Of the lines in the data below, write out exactly those from the one holding "Under the asynchronous" through the one holding "The accumulator does", both included.

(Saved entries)
+++

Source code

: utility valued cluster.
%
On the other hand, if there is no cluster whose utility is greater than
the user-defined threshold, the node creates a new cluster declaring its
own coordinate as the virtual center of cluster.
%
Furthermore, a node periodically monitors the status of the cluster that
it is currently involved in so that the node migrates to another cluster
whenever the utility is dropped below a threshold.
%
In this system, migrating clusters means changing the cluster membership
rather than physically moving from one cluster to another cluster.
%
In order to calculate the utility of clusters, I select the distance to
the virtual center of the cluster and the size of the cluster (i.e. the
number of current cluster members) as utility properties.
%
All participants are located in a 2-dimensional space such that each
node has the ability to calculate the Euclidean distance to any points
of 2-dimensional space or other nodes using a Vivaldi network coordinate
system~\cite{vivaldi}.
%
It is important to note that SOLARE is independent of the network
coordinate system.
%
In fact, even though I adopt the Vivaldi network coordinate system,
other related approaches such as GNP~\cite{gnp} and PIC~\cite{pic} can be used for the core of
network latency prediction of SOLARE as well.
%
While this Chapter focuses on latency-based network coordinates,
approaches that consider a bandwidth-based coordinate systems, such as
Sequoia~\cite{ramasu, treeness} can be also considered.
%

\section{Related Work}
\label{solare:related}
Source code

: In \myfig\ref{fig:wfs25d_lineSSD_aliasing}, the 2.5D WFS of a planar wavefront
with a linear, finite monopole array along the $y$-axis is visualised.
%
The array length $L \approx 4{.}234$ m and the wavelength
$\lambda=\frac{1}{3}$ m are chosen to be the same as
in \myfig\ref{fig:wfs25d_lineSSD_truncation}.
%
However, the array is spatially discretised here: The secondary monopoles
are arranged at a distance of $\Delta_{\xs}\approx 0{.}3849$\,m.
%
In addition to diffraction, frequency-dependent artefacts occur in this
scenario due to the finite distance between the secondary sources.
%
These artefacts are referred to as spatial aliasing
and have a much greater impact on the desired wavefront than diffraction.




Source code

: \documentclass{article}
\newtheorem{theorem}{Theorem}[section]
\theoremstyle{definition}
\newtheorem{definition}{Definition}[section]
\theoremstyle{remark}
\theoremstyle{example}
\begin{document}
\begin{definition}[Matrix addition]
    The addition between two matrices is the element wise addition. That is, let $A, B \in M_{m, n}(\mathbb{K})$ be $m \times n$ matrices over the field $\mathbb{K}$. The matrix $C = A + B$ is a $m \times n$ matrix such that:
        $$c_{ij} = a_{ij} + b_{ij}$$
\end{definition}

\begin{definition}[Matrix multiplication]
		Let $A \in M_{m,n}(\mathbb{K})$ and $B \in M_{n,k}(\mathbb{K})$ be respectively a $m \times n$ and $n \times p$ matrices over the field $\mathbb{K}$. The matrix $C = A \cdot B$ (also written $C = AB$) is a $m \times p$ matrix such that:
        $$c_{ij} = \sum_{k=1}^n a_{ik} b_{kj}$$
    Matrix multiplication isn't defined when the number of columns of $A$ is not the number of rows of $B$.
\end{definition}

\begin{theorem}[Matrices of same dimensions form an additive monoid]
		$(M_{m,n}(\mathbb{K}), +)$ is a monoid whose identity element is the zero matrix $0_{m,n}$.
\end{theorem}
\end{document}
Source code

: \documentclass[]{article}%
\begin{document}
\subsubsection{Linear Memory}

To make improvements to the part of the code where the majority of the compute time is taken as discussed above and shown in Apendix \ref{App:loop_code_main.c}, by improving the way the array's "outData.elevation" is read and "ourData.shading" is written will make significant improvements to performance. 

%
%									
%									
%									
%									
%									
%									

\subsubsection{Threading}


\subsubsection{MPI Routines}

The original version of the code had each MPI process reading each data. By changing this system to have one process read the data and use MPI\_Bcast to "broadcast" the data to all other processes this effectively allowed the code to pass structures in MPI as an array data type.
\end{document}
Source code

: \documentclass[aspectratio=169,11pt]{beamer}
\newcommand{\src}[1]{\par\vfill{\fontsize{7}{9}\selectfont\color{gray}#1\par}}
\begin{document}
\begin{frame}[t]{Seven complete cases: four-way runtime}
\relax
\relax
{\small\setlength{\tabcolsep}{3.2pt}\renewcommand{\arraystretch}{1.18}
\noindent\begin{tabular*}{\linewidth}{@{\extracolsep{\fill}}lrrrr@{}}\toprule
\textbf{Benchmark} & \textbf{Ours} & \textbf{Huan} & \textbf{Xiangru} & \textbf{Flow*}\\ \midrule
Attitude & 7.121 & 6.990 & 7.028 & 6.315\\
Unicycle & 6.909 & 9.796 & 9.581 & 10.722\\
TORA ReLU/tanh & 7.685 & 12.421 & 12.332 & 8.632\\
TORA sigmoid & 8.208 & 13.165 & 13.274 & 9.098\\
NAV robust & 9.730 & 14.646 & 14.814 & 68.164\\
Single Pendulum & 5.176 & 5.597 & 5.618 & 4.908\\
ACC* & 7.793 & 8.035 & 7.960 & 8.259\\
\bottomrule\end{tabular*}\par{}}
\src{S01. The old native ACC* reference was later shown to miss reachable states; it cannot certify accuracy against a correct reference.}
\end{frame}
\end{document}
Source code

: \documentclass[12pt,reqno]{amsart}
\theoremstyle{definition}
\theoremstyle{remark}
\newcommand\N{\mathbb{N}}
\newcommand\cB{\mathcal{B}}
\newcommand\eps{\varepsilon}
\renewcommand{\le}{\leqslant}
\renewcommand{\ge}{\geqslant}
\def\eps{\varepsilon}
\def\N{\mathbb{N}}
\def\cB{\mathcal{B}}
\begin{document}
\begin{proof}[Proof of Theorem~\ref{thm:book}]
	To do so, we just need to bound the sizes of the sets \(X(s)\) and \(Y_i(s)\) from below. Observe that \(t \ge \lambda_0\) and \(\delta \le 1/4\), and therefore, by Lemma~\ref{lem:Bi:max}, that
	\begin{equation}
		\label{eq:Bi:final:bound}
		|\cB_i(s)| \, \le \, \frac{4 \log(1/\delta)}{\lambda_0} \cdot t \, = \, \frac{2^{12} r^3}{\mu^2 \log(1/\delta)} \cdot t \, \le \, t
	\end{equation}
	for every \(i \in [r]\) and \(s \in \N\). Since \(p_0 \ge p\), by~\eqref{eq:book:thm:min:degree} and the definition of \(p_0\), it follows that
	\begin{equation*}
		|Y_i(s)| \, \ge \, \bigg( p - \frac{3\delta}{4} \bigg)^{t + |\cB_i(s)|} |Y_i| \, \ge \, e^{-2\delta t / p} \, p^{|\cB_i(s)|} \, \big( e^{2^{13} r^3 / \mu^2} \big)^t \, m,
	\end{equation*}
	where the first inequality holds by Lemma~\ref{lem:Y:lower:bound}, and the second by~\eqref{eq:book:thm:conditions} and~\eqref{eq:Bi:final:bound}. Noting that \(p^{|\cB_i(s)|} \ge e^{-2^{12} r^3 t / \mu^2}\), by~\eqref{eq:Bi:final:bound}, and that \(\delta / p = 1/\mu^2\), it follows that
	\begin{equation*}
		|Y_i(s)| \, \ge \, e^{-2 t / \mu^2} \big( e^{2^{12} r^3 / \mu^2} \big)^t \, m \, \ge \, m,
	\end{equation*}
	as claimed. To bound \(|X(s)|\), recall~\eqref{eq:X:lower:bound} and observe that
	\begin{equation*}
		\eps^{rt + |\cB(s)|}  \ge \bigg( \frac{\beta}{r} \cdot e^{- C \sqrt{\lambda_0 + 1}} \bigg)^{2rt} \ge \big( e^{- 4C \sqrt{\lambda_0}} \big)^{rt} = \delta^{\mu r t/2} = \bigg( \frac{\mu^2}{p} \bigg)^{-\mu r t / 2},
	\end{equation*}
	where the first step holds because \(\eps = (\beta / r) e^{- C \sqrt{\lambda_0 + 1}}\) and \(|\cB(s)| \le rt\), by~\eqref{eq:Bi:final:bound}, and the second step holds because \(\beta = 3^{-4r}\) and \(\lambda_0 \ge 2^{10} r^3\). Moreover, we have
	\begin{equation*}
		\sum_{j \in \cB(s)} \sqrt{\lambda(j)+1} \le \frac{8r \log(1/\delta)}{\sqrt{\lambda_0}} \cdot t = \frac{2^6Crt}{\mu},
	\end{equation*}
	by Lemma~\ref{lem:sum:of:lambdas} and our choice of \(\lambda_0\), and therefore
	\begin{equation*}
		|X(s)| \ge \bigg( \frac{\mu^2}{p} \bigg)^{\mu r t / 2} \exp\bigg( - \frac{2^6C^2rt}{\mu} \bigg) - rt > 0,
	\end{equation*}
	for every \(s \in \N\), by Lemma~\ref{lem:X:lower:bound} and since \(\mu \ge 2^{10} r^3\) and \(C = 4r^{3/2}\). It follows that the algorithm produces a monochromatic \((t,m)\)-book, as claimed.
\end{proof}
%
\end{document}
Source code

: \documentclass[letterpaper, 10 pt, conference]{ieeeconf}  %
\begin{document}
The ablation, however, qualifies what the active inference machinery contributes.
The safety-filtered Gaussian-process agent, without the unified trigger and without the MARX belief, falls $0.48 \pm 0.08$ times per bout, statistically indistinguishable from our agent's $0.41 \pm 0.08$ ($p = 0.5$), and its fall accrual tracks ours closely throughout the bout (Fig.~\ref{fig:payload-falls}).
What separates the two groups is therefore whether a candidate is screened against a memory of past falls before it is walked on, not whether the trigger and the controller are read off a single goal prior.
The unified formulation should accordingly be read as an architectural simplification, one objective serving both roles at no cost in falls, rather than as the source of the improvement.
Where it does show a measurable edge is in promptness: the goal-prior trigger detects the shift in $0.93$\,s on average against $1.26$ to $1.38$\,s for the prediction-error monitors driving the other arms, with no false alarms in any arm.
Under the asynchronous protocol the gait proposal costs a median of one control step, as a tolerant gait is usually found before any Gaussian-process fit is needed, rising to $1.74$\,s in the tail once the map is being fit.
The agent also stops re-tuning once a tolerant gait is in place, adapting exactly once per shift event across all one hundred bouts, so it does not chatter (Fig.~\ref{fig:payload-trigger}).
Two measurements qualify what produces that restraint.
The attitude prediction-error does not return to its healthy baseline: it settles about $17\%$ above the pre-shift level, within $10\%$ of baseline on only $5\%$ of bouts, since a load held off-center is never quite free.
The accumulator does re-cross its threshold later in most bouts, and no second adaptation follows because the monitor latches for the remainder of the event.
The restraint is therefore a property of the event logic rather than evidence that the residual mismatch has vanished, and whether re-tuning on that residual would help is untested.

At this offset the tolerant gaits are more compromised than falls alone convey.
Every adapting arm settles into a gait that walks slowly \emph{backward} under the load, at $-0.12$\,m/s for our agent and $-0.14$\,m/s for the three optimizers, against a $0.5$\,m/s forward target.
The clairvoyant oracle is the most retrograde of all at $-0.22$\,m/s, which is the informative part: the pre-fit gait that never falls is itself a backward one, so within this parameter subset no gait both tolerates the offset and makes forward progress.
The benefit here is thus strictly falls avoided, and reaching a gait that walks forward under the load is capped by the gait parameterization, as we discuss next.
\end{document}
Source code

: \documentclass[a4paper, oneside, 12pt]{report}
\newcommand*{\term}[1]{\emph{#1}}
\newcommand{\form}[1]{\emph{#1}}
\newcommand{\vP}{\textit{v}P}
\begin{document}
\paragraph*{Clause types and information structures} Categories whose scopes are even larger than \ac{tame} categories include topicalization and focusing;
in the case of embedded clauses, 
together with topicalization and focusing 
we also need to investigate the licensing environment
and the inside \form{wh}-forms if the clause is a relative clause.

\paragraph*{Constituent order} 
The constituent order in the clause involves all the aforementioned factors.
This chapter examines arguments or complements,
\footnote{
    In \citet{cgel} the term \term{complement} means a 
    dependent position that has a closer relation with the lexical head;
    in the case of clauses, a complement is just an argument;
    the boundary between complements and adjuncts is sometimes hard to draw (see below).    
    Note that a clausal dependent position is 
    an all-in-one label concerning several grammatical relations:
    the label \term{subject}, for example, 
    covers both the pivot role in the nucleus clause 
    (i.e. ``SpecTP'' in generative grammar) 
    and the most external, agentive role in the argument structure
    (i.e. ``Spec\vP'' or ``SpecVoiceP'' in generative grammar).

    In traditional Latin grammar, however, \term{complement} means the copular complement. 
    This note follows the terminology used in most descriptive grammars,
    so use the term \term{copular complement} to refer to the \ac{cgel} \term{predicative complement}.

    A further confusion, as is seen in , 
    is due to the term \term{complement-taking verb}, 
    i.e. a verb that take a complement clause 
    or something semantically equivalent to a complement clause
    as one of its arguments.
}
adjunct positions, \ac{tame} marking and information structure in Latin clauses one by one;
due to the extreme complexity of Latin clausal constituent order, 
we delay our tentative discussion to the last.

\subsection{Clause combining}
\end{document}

+++

▸ **Written response**
Under the asynchronous protocol the gait proposal costs a median of one control step, as a tolerant gait is usually found before any Gaussian-process fit is needed, rising to $1.74$\,s in the tail once the map is being fit.
The agent also stops re-tuning once a tolerant gait is in place, adapting exactly once per shift event across all one hundred bouts, so it does not chatter (Fig.~\ref{fig:payload-trigger}).
Two measurements qualify what produces that restraint.
The attitude prediction-error does not return to its healthy baseline: it settles about $17\%$ above the pre-shift level, within $10\%$ of baseline on only $5\%$ of bouts, since a load held off-center is never quite free.
The accumulator does re-cross its threshold later in most bouts, and no second adaptation follows because the monitor latches for the remainder of the event.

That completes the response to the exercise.